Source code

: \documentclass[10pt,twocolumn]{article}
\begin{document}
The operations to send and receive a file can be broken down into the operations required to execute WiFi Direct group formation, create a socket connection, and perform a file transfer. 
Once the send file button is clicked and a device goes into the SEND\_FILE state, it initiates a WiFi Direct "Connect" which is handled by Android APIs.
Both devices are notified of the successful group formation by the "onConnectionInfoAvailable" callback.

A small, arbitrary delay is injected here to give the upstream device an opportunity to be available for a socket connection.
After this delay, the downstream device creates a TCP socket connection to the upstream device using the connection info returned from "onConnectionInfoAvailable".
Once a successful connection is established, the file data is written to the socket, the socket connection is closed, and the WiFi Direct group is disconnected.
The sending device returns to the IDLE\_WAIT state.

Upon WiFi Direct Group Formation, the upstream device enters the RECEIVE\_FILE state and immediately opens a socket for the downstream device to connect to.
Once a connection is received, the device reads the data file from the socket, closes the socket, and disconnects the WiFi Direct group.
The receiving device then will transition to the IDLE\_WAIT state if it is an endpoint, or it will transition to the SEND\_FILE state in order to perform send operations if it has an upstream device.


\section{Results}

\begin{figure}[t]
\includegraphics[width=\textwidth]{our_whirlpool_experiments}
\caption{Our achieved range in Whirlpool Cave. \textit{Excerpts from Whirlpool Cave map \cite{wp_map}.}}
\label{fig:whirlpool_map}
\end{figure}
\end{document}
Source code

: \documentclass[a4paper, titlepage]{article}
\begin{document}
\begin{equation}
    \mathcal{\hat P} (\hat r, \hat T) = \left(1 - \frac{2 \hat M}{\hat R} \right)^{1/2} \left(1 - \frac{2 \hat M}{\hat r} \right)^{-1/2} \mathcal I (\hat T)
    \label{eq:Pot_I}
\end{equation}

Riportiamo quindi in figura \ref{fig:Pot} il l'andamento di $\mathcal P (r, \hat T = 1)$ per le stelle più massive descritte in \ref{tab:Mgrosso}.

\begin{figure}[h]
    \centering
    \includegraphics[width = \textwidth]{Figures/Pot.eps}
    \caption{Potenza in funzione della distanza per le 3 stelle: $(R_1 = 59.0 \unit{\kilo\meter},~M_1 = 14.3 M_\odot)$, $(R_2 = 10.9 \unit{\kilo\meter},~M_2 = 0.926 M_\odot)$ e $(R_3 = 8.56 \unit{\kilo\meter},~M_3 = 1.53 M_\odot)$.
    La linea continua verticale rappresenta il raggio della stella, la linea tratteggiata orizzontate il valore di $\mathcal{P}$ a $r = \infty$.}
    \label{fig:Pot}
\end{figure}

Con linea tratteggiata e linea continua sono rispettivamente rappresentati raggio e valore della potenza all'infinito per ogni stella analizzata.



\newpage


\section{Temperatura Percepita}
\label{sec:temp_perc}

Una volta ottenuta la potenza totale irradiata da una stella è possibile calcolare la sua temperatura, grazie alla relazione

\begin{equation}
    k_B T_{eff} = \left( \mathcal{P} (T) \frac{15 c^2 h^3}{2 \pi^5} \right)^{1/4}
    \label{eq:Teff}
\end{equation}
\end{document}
========
### WHAT IS REQUIRED
Nothing but the lines from the one holding "The receiving device" to the end of the entries should be returned, each exactly as it stands.

### SOLUTION BELOW
The receiving device then will transition to the IDLE\_WAIT state if it is an endpoint, or it will transition to the SEND\_FILE state in order to perform send operations if it has an upstream device.


\section{Results}

\begin{figure}[t]
\includegraphics[width=\textwidth]{our_whirlpool_experiments}
\caption{Our achieved range in Whirlpool Cave. \textit{Excerpts from Whirlpool Cave map \cite{wp_map}.}}
\label{fig:whirlpool_map}
\end{figure}
\end{document}
Source code

: \documentclass[a4paper, titlepage]{article}
\begin{document}
\begin{equation}
    \mathcal{\hat P} (\hat r, \hat T) = \left(1 - \frac{2 \hat M}{\hat R} \right)^{1/2} \left(1 - \frac{2 \hat M}{\hat r} \right)^{-1/2} \mathcal I (\hat T)
    \label{eq:Pot_I}
\end{equation}

Riportiamo quindi in figura \ref{fig:Pot} il l'andamento di $\mathcal P (r, \hat T = 1)$ per le stelle più massive descritte in \ref{tab:Mgrosso}.

\begin{figure}[h]
    \centering
    \includegraphics[width = \textwidth]{Figures/Pot.eps}
    \caption{Potenza in funzione della distanza per le 3 stelle: $(R_1 = 59.0 \unit{\kilo\meter},~M_1 = 14.3 M_\odot)$, $(R_2 = 10.9 \unit{\kilo\meter},~M_2 = 0.926 M_\odot)$ e $(R_3 = 8.56 \unit{\kilo\meter},~M_3 = 1.53 M_\odot)$.
    La linea continua verticale rappresenta il raggio della stella, la linea tratteggiata orizzontate il valore di $\mathcal{P}$ a $r = \infty$.}
    \label{fig:Pot}
\end{figure}

Con linea tratteggiata e linea continua sono rispettivamente rappresentati raggio e valore della potenza all'infinito per ogni stella analizzata.



\newpage


\section{Temperatura Percepita}
\label{sec:temp_perc}

Una volta ottenuta la potenza totale irradiata da una stella è possibile calcolare la sua temperatura, grazie alla relazione

\begin{equation}
    k_B T_{eff} = \left( \mathcal{P} (T) \frac{15 c^2 h^3}{2 \pi^5} \right)^{1/4}
    \label{eq:Teff}
\end{equation}
\end{document}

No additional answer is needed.